» Task input:
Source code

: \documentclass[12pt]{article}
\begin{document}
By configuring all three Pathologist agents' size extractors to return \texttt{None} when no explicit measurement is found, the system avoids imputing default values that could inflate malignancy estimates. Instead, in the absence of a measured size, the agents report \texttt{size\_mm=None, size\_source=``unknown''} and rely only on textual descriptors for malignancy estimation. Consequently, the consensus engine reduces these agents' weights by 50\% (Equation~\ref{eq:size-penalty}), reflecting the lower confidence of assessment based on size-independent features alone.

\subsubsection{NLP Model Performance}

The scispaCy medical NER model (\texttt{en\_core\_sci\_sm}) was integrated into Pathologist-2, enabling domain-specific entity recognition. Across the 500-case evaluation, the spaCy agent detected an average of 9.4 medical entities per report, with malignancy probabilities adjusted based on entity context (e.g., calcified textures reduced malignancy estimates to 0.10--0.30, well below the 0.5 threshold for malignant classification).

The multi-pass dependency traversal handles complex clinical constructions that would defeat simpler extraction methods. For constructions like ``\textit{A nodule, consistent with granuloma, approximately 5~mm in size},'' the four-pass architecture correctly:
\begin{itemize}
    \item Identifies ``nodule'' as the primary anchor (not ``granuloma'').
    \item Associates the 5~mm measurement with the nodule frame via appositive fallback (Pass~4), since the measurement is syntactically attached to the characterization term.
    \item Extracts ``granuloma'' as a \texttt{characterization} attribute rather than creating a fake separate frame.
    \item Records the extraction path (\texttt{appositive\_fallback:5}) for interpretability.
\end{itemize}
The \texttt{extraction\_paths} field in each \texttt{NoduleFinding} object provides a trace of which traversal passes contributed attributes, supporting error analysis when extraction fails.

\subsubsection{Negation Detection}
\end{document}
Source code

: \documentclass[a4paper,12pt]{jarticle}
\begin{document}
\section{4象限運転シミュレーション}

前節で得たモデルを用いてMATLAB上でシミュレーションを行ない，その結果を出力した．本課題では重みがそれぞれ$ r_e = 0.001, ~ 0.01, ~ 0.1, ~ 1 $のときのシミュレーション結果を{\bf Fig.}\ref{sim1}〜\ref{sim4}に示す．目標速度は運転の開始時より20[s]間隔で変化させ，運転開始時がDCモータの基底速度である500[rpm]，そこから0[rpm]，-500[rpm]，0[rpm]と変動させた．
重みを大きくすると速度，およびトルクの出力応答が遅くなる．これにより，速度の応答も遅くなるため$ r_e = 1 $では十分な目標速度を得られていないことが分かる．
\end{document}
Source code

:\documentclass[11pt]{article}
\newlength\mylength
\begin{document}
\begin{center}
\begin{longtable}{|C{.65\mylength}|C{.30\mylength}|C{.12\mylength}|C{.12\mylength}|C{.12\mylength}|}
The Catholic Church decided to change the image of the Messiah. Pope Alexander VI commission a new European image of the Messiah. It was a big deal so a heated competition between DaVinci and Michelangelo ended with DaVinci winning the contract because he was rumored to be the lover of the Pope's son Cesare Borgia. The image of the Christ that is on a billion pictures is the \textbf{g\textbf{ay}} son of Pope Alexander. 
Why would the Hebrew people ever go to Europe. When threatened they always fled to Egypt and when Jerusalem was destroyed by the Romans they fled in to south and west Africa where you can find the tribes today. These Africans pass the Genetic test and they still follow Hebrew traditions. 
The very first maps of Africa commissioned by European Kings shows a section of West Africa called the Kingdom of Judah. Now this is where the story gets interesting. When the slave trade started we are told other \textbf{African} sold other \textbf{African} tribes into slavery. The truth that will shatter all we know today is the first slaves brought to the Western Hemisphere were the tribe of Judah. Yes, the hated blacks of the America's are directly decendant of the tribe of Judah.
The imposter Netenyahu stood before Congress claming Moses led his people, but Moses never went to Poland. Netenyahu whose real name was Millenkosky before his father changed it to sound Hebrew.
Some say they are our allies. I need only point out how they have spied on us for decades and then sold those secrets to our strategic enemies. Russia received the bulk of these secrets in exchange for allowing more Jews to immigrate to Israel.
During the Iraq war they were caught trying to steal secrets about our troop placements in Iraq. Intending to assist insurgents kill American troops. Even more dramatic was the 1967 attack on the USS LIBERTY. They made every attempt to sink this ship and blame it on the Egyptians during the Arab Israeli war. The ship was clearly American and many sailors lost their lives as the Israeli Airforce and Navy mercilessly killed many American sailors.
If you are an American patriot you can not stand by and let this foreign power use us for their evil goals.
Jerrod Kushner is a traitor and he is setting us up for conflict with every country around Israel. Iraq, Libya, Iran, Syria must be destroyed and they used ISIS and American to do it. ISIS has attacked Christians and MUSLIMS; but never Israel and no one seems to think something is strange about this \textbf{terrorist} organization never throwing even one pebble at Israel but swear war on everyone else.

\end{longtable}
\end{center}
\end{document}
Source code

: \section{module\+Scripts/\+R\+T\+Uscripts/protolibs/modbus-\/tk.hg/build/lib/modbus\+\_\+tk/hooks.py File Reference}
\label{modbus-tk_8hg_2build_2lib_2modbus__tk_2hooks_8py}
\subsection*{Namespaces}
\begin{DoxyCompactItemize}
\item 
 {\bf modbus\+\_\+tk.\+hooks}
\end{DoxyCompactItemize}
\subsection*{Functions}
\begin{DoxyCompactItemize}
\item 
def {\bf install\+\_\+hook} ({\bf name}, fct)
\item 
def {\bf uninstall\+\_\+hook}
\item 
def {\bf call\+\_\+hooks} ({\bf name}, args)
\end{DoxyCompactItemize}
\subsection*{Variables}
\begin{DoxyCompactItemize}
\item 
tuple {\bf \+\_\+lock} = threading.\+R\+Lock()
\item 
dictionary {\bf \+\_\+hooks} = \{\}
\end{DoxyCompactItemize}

» Prompt:
In your answer, repeat each of the records exactly.

» Solved problem:
Source code

: \documentclass[12pt]{article}
\begin{document}
By configuring all three Pathologist agents' size extractors to return \texttt{None} when no explicit measurement is found, the system avoids imputing default values that could inflate malignancy estimates. Instead, in the absence of a measured size, the agents report \texttt{size\_mm=None, size\_source=``unknown''} and rely only on textual descriptors for malignancy estimation. Consequently, the consensus engine reduces these agents' weights by 50\% (Equation~\ref{eq:size-penalty}), reflecting the lower confidence of assessment based on size-independent features alone.

\subsubsection{NLP Model Performance}

The scispaCy medical NER model (\texttt{en\_core\_sci\_sm}) was integrated into Pathologist-2, enabling domain-specific entity recognition. Across the 500-case evaluation, the spaCy agent detected an average of 9.4 medical entities per report, with malignancy probabilities adjusted based on entity context (e.g., calcified textures reduced malignancy estimates to 0.10--0.30, well below the 0.5 threshold for malignant classification).

The multi-pass dependency traversal handles complex clinical constructions that would defeat simpler extraction methods. For constructions like ``\textit{A nodule, consistent with granuloma, approximately 5~mm in size},'' the four-pass architecture correctly:
\begin{itemize}
    \item Identifies ``nodule'' as the primary anchor (not ``granuloma'').
    \item Associates the 5~mm measurement with the nodule frame via appositive fallback (Pass~4), since the measurement is syntactically attached to the characterization term.
    \item Extracts ``granuloma'' as a \texttt{characterization} attribute rather than creating a fake separate frame.
    \item Records the extraction path (\texttt{appositive\_fallback:5}) for interpretability.
\end{itemize}
The \texttt{extraction\_paths} field in each \texttt{NoduleFinding} object provides a trace of which traversal passes contributed attributes, supporting error analysis when extraction fails.

\subsubsection{Negation Detection}
\end{document}
Source code

: \documentclass[a4paper,12pt]{jarticle}
\begin{document}
\section{4象限運転シミュレーション}

前節で得たモデルを用いてMATLAB上でシミュレーションを行ない，その結果を出力した．本課題では重みがそれぞれ$ r_e = 0.001, ~ 0.01, ~ 0.1, ~ 1 $のときのシミュレーション結果を{\bf Fig.}\ref{sim1}〜\ref{sim4}に示す．目標速度は運転の開始時より20[s]間隔で変化させ，運転開始時がDCモータの基底速度である500[rpm]，そこから0[rpm]，-500[rpm]，0[rpm]と変動させた．
重みを大きくすると速度，およびトルクの出力応答が遅くなる．これにより，速度の応答も遅くなるため$ r_e = 1 $では十分な目標速度を得られていないことが分かる．
\end{document}
Source code

:\documentclass[11pt]{article}
\newlength\mylength
\begin{document}
\begin{center}
\begin{longtable}{|C{.65\mylength}|C{.30\mylength}|C{.12\mylength}|C{.12\mylength}|C{.12\mylength}|}
The Catholic Church decided to change the image of the Messiah. Pope Alexander VI commission a new European image of the Messiah. It was a big deal so a heated competition between DaVinci and Michelangelo ended with DaVinci winning the contract because he was rumored to be the lover of the Pope's son Cesare Borgia. The image of the Christ that is on a billion pictures is the \textbf{g\textbf{ay}} son of Pope Alexander. 
Why would the Hebrew people ever go to Europe. When threatened they always fled to Egypt and when Jerusalem was destroyed by the Romans they fled in to south and west Africa where you can find the tribes today. These Africans pass the Genetic test and they still follow Hebrew traditions. 
The very first maps of Africa commissioned by European Kings shows a section of West Africa called the Kingdom of Judah. Now this is where the story gets interesting. When the slave trade started we are told other \textbf{African} sold other \textbf{African} tribes into slavery. The truth that will shatter all we know today is the first slaves brought to the Western Hemisphere were the tribe of Judah. Yes, the hated blacks of the America's are directly decendant of the tribe of Judah.
The imposter Netenyahu stood before Congress claming Moses led his people, but Moses never went to Poland. Netenyahu whose real name was Millenkosky before his father changed it to sound Hebrew.
Some say they are our allies. I need only point out how they have spied on us for decades and then sold those secrets to our strategic enemies. Russia received the bulk of these secrets in exchange for allowing more Jews to immigrate to Israel.
During the Iraq war they were caught trying to steal secrets about our troop placements in Iraq. Intending to assist insurgents kill American troops. Even more dramatic was the 1967 attack on the USS LIBERTY. They made every attempt to sink this ship and blame it on the Egyptians during the Arab Israeli war. The ship was clearly American and many sailors lost their lives as the Israeli Airforce and Navy mercilessly killed many American sailors.
If you are an American patriot you can not stand by and let this foreign power use us for their evil goals.
Jerrod Kushner is a traitor and he is setting us up for conflict with every country around Israel. Iraq, Libya, Iran, Syria must be destroyed and they used ISIS and American to do it. ISIS has attacked Christians and MUSLIMS; but never Israel and no one seems to think something is strange about this \textbf{terrorist} organization never throwing even one pebble at Israel but swear war on everyone else.

\end{longtable}
\end{center}
\end{document}
Source code

: \section{module\+Scripts/\+R\+T\+Uscripts/protolibs/modbus-\/tk.hg/build/lib/modbus\+\_\+tk/hooks.py File Reference}
\label{modbus-tk_8hg_2build_2lib_2modbus__tk_2hooks_8py}
\subsection*{Namespaces}
\begin{DoxyCompactItemize}
\item 
 {\bf modbus\+\_\+tk.\+hooks}
\end{DoxyCompactItemize}
\subsection*{Functions}
\begin{DoxyCompactItemize}
\item 
def {\bf install\+\_\+hook} ({\bf name}, fct)
\item 
def {\bf uninstall\+\_\+hook}
\item 
def {\bf call\+\_\+hooks} ({\bf name}, args)
\end{DoxyCompactItemize}
\subsection*{Variables}
\begin{DoxyCompactItemize}
\item 
tuple {\bf \+\_\+lock} = threading.\+R\+Lock()
\item 
dictionary {\bf \+\_\+hooks} = \{\}
\end{DoxyCompactItemize}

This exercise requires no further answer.